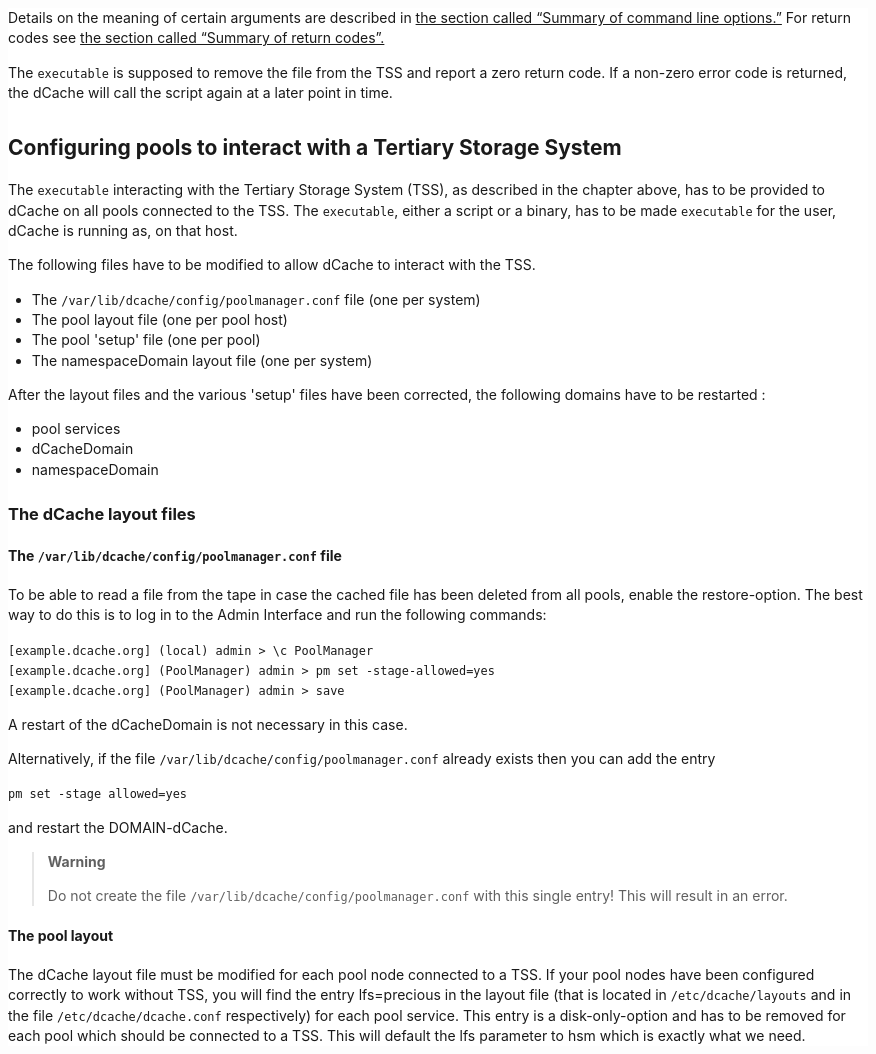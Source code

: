 Details on the meaning of certain arguments are described in [the section called “Summary of command line options.”](#summary-of-command-line-options) For return codes see [the section called “Summary of return codes”.](#summary-of-return-codes)

The `executable` is supposed to remove the file from the TSS and report a zero return code. If a non-zero error code is returned, the dCache will call the script again at a later point in time.

## Configuring pools to interact with a Tertiary Storage System

The `executable` interacting with the Tertiary Storage System (TSS), as described in the chapter above, has to be provided to dCache on all pools connected to the TSS. The `executable`, either a script or a binary, has to be made `executable` for the user, dCache is running as, on that host.

The following files have to be modified to allow dCache to interact with the TSS.

-   The `/var/lib/dcache/config/poolmanager.conf` file (one per system)
-   The pool layout file (one per pool host)
-   The pool 'setup' file (one per pool)
-   The namespaceDomain layout file (one per system)

After the layout files and the various 'setup' files have been corrected, the following domains have to be restarted :

-   pool services
-   dCacheDomain
-   namespaceDomain

### The dCache layout files

#### The `/var/lib/dcache/config/poolmanager.conf` file

To be able to read a file from the tape in case the cached file has been deleted from all pools, enable the restore-option. The best way to do this is to log in to the Admin Interface and run the following commands:

    [example.dcache.org] (local) admin > \c PoolManager
    [example.dcache.org] (PoolManager) admin > pm set -stage-allowed=yes
    [example.dcache.org] (PoolManager) admin > save

 A restart of the dCacheDomain is not necessary in this case.

 Alternatively, if the file `/var/lib/dcache/config/poolmanager.conf` already exists then you can add the entry

    pm set -stage allowed=yes

and restart the DOMAIN-dCache.

> **Warning**
>
> Do not create the file `/var/lib/dcache/config/poolmanager.conf` with this single entry! This will result in an error.

#### The pool layout

The dCache layout file must be modified for each pool node connected
to a TSS. If your pool nodes have been configured correctly to work
without TSS, you will find the entry lfs=precious in the layout file
(that is located in `/etc/dcache/layouts` and in the file
`/etc/dcache/dcache.conf` respectively) for each pool service. This
entry is a disk-only-option and has to be removed for each pool which
should be connected to a TSS. This will default the lfs parameter to
hsm which is exactly what we need.


  [EXECUTABLE]: #tss-executable
  [return code]: #cf-tss-support-return-codes
  [section\_title]: #cf-tss-pools-layout-setup
  [1]: #cf-tss-support-clo
  [above]: #cf-tss-support-storage-uri
  [below]: #cf-tss-monitor-log-cli
  [2]: #cf-tss-pools-admin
^^^^^^^^
Only the lines that lie between the start of the listing and the line containing "After the layout", both included, belong in the answer; write them out exactly and omit pictures.

Source code

: Details on the meaning of certain arguments are described in [the section called “Summary of command line options.”](#summary-of-command-line-options) For return codes see [the section called “Summary of return codes”.](#summary-of-return-codes)

The `executable` is supposed to remove the file from the TSS and report a zero return code. If a non-zero error code is returned, the dCache will call the script again at a later point in time.

## Configuring pools to interact with a Tertiary Storage System

The `executable` interacting with the Tertiary Storage System (TSS), as described in the chapter above, has to be provided to dCache on all pools connected to the TSS. The `executable`, either a script or a binary, has to be made `executable` for the user, dCache is running as, on that host.

The following files have to be modified to allow dCache to interact with the TSS.

-   The `/var/lib/dcache/config/poolmanager.conf` file (one per system)
-   The pool layout file (one per pool host)
-   The pool 'setup' file (one per pool)
-   The namespaceDomain layout file (one per system)

After the layout files and the various 'setup' files have been corrected, the following domains have to be restarted :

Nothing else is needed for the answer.